### YOUR TASK
Below is a listing to copy exactly; no image goes into the copy.

### STORED DATA
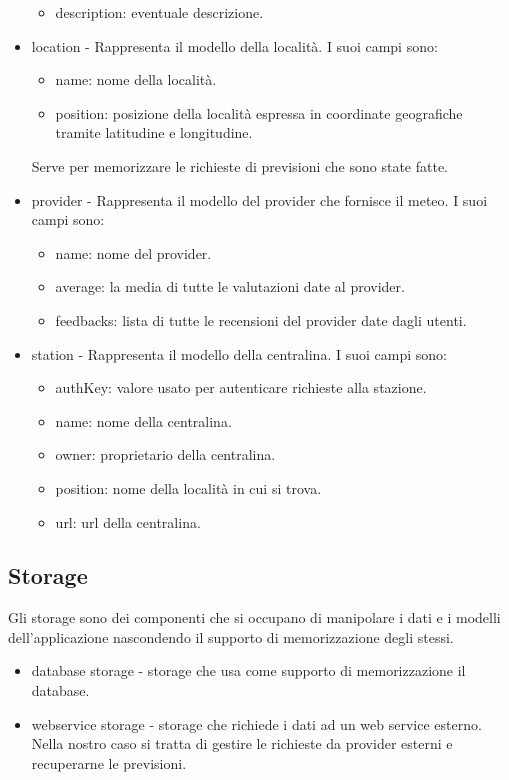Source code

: \begin{itemize}
\begin{itemize}
    \item description: eventuale descrizione.
\end{itemize}
\item location - Rappresenta il modello della località. I suoi campi sono:
\begin{itemize}
    \item name: nome della località.
    \item position: posizione della località espressa in coordinate geografiche tramite latitudine e longitudine.
\end{itemize}
Serve per memorizzare le richieste di previsioni che sono state fatte.
\item provider - Rappresenta il modello del provider che fornisce il meteo. I suoi campi sono:
\begin{itemize}
    \item name: nome del provider.
    \item average: la media di tutte le valutazioni date al provider.
    \item feedbacks: lista di tutte le recensioni del provider date dagli utenti.
\end{itemize}
\item station - Rappresenta  il modello della centralina. I suoi campi sono:
\begin{itemize}
    \item authKey: valore usato per autenticare richieste alla stazione.
    \item name: nome della centralina.
    \item owner: proprietario della centralina.
    \item position: nome della località in cui si trova.
    \item url: url della centralina.
\end{itemize}
\end{itemize}
\subsection{Storage}
Gli storage sono dei componenti che si occupano di manipolare i dati e i modelli dell'applicazione nascondendo il supporto di memorizzazione degli stessi. 
\begin{itemize}
\item{database storage} - storage che usa come supporto di memorizzazione il database.
\item{webservice storage} - storage che richiede i dati ad un web service esterno. Nella nostro caso si tratta di gestire le richieste da provider esterni e recuperarne le previsioni.


\end{itemize}





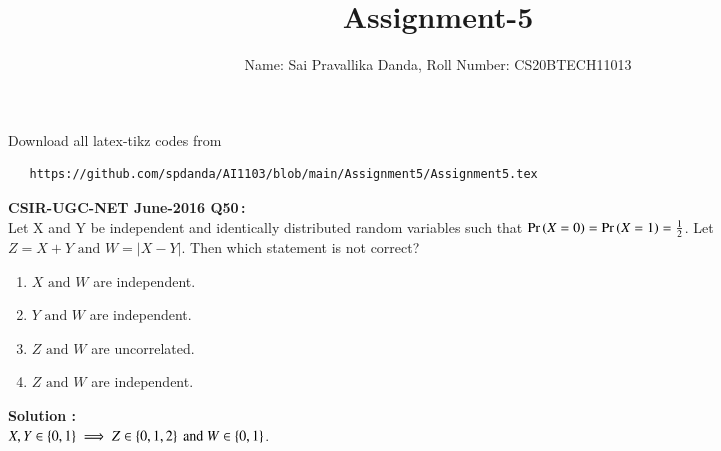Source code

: \documentclass[journal,12pt,twocolumn]{IEEEtran}
\DeclareMathOperator*{\Res}{Res}
\renewcommand{\thefigure}{\theenumi}
\renewcommand{\thetable}{\theenumi}
\begin{document}
\newcommand{\sgn}{\mathop{\mathrm{sgn}}}
\providecommand{\abs}[1]{\vert#1\vert}
\providecommand{\res}[1]{\Res\displaylimits_{#1}} 
\providecommand{\norm}[1]{\lVert#1\rVert}
\providecommand{\mtx}[1]{\mathbf{#1}}
\providecommand{\mean}[1]{E[ #1 ]}
\providecommand{\fourier}{\overset{\mathcal{F}}{ \rightleftharpoons}}
\providecommand{\system}{\overset{\mathcal{H}}{ \longleftrightarrow}}
\newcommand{\solution}{\noindent \textbf{Solution: }}
\newcommand{\cosec}{\,\text{cosec}\,}
\providecommand{\dec}[2]{\ensuremath{\overset{#1}{\underset{#2}{\gtrless}}}}
\newcommand{\myvec}[1]{\ensuremath{\begin{pmatrix}#1\end{pmatrix}}}
\newcommand{\mydet}[1]{\ensuremath{\begin{vmatrix}#1\end{vmatrix}}}
\makeatletter
{}
\makeatother
\let\StandardTheFigure\thefigure
\let\vec\mathbf
\renewcommand{\thefigure}{\theproblem}
\def\putbox#1#2#3{\makebox[0in][l]{\makebox[#1][l]{}\raisebox{\baselineskip}[0in][0in]{\raisebox{#2}[0in][0in]{#3}}}}
     \def\rightbox#1{\makebox[0in][r]{#1}}
     \def\centbox#1{\makebox[0in]{#1}}
     \def\topbox#1{\raisebox{-\baselineskip}[0in][0in]{#1}}
     \def\midbox#1{\raisebox{-0.5\baselineskip}[0in][0in]{#1}}
\vspace{3cm}
\title{Assignment-5}
\author{Name: Sai Pravallika Danda, Roll Number: CS20BTECH11013}
\maketitle
\newpage
\bigskip
\renewcommand{\thefigure}{\theenumi}
\renewcommand{\thetable}{\theenumi}
Download all latex-tikz codes from
\begin{lstlisting}
   https://github.com/spdanda/AI1103/blob/main/Assignment5/Assignment5.tex
\end{lstlisting}
\large\textbf{CSIR-UGC-NET June-2016 Q50\,:}\\
 Let X and Y be independent and identically distributed random variables such that \(\Pr\left(X=0\right)=\Pr\left(X=1\right)= \frac{1}{2}\). Let \(Z = X+Y \text{ and } W = \abs{X-Y}\). Then which statement is not correct?
 \begin{enumerate}
     \item $X \text{ and } W$ are independent.
     \item $Y \text{ and } W$ are independent.
     \item $Z \text{ and } W$ are uncorrelated.
     \item $Z \text{ and } W$ are independent.
 \end{enumerate}
\textbf{Solution :}\\
$X, Y \in \left\{0,1\right\}
\implies Z \in \left\{0,1,2\right\} \text{ and } W \in \left\{0,1\right\}$.
\end{document}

### ANSWER AREA
Source code

: \begin{itemize}
\begin{itemize}
    \item description: eventuale descrizione.
\end{itemize}
\item location - Rappresenta il modello della località. I suoi campi sono:
\begin{itemize}
    \item name: nome della località.
    \item position: posizione della località espressa in coordinate geografiche tramite latitudine e longitudine.
\end{itemize}
Serve per memorizzare le richieste di previsioni che sono state fatte.
\item provider - Rappresenta il modello del provider che fornisce il meteo. I suoi campi sono:
\begin{itemize}
    \item name: nome del provider.
    \item average: la media di tutte le valutazioni date al provider.
    \item feedbacks: lista di tutte le recensioni del provider date dagli utenti.
\end{itemize}
\item station - Rappresenta  il modello della centralina. I suoi campi sono:
\begin{itemize}
    \item authKey: valore usato per autenticare richieste alla stazione.
    \item name: nome della centralina.
    \item owner: proprietario della centralina.
    \item position: nome della località in cui si trova.
    \item url: url della centralina.
\end{itemize}
\end{itemize}
\subsection{Storage}
Gli storage sono dei componenti che si occupano di manipolare i dati e i modelli dell'applicazione nascondendo il supporto di memorizzazione degli stessi. 
\begin{itemize}
\item{database storage} - storage che usa come supporto di memorizzazione il database.
\item{webservice storage} - storage che richiede i dati ad un web service esterno. Nella nostro caso si tratta di gestire le richieste da provider esterni e recuperarne le previsioni.


\end{itemize}





Source code

: \documentclass[journal,12pt,twocolumn]{IEEEtran}
\DeclareMathOperator*{\Res}{Res}
\renewcommand{\thefigure}{\theenumi}
\renewcommand{\thetable}{\theenumi}
\begin{document}
\newcommand{\sgn}{\mathop{\mathrm{sgn}}}
\providecommand{\abs}[1]{\vert#1\vert}
\providecommand{\res}[1]{\Res\displaylimits_{#1}} 
\providecommand{\norm}[1]{\lVert#1\rVert}
\providecommand{\mtx}[1]{\mathbf{#1}}
\providecommand{\mean}[1]{E[ #1 ]}
\providecommand{\fourier}{\overset{\mathcal{F}}{ \rightleftharpoons}}
\providecommand{\system}{\overset{\mathcal{H}}{ \longleftrightarrow}}
\newcommand{\solution}{\noindent \textbf{Solution: }}
\newcommand{\cosec}{\,\text{cosec}\,}
\providecommand{\dec}[2]{\ensuremath{\overset{#1}{\underset{#2}{\gtrless}}}}
\newcommand{\myvec}[1]{\ensuremath{\begin{pmatrix}#1\end{pmatrix}}}
\newcommand{\mydet}[1]{\ensuremath{\begin{vmatrix}#1\end{vmatrix}}}
\makeatletter
{}
\makeatother
\let\StandardTheFigure\thefigure
\let\vec\mathbf
\renewcommand{\thefigure}{\theproblem}
\def\putbox#1#2#3{\makebox[0in][l]{\makebox[#1][l]{}\raisebox{\baselineskip}[0in][0in]{\raisebox{#2}[0in][0in]{#3}}}}
     \def\rightbox#1{\makebox[0in][r]{#1}}
     \def\centbox#1{\makebox[0in]{#1}}
     \def\topbox#1{\raisebox{-\baselineskip}[0in][0in]{#1}}
     \def\midbox#1{\raisebox{-0.5\baselineskip}[0in][0in]{#1}}
\vspace{3cm}
\title{Assignment-5}
\author{Name: Sai Pravallika Danda, Roll Number: CS20BTECH11013}
\maketitle
\newpage
\bigskip
\renewcommand{\thefigure}{\theenumi}
\renewcommand{\thetable}{\theenumi}
Download all latex-tikz codes from
\begin{lstlisting}
   https://github.com/spdanda/AI1103/blob/main/Assignment5/Assignment5.tex
\end{lstlisting}
\large\textbf{CSIR-UGC-NET June-2016 Q50\,:}\\
 Let X and Y be independent and identically distributed random variables such that \(\Pr\left(X=0\right)=\Pr\left(X=1\right)= \frac{1}{2}\). Let \(Z = X+Y \text{ and } W = \abs{X-Y}\). Then which statement is not correct?
 \begin{enumerate}
     \item $X \text{ and } W$ are independent.
     \item $Y \text{ and } W$ are independent.
     \item $Z \text{ and } W$ are uncorrelated.
     \item $Z \text{ and } W$ are independent.
 \end{enumerate}
\textbf{Solution :}\\
$X, Y \in \left\{0,1\right\}
\implies Z \in \left\{0,1,2\right\} \text{ and } W \in \left\{0,1\right\}$.
\end{document}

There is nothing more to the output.